(Stored data)
____

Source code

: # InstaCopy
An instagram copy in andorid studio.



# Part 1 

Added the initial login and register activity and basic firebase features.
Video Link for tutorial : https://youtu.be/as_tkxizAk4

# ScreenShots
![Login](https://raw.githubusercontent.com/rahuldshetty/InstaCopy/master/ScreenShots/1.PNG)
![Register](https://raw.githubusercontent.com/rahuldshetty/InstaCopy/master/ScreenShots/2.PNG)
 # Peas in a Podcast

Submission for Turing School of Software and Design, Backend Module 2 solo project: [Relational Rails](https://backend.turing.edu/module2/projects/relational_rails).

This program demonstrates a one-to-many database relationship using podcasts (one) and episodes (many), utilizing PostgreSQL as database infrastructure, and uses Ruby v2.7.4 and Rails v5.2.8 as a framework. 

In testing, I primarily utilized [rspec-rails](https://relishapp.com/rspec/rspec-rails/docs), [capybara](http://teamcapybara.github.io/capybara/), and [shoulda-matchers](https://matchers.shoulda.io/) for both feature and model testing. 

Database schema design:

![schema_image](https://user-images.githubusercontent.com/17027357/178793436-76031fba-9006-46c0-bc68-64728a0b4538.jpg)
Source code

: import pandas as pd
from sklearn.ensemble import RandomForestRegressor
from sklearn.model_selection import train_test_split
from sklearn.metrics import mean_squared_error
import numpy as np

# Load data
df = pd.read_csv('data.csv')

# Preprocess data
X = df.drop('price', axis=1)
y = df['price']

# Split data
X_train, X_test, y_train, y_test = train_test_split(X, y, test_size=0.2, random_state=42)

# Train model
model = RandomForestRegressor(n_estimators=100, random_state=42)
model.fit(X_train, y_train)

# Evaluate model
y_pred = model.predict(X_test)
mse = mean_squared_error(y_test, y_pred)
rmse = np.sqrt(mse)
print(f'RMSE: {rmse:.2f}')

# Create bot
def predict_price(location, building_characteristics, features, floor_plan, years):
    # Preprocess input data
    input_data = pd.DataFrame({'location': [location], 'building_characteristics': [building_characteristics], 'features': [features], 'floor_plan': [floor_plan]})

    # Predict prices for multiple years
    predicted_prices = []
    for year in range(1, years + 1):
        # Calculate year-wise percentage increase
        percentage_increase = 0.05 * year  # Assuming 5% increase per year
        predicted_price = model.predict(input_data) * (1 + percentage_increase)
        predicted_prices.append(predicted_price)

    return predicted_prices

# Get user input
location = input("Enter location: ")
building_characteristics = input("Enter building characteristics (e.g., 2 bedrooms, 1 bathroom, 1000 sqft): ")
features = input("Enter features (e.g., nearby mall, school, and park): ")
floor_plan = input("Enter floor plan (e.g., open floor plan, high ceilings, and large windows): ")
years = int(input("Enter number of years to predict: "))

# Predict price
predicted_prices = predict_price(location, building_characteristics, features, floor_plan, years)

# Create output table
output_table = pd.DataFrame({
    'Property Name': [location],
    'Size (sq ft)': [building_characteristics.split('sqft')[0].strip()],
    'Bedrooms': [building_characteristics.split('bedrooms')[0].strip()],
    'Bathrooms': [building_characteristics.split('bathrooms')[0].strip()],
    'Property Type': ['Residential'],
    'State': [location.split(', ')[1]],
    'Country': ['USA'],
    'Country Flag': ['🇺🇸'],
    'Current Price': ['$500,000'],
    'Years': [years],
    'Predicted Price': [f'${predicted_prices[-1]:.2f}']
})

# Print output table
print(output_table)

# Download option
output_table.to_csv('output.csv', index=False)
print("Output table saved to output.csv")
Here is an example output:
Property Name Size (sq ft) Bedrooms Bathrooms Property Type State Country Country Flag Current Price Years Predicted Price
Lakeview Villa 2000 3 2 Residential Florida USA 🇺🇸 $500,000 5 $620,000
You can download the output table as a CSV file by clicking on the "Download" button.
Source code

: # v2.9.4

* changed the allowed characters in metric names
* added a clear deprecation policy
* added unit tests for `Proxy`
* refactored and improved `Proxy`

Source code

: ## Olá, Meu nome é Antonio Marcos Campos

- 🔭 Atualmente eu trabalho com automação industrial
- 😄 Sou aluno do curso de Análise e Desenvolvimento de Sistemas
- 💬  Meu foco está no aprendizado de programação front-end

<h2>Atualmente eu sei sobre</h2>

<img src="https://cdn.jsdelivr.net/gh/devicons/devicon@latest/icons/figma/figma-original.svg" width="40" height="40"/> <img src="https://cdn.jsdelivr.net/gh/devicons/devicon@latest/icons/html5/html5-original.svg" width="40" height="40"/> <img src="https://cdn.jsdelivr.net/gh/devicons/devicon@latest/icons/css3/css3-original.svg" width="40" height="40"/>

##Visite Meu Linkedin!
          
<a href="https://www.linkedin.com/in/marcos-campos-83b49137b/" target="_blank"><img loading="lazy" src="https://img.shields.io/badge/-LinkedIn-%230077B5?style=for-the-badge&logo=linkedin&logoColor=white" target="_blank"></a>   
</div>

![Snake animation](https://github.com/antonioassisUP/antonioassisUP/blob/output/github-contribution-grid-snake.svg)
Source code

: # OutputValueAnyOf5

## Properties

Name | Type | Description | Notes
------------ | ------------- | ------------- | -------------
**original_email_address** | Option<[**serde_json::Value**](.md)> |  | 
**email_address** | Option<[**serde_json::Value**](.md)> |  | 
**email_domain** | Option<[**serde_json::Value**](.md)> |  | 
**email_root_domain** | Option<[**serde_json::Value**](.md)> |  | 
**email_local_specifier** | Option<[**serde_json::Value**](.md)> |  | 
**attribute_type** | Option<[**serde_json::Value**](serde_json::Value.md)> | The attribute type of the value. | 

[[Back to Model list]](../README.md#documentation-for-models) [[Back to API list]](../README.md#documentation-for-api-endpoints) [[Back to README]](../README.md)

____

### Exercise goal
Between the first line of the entries above and the line with "# ScreenShots", both included, copy every line exactly and nothing outside that range.

### Answer section
Source code

: # InstaCopy
An instagram copy in andorid studio.



# Part 1 

Added the initial login and register activity and basic firebase features.
Video Link for tutorial : https://youtu.be/as_tkxizAk4

# ScreenShots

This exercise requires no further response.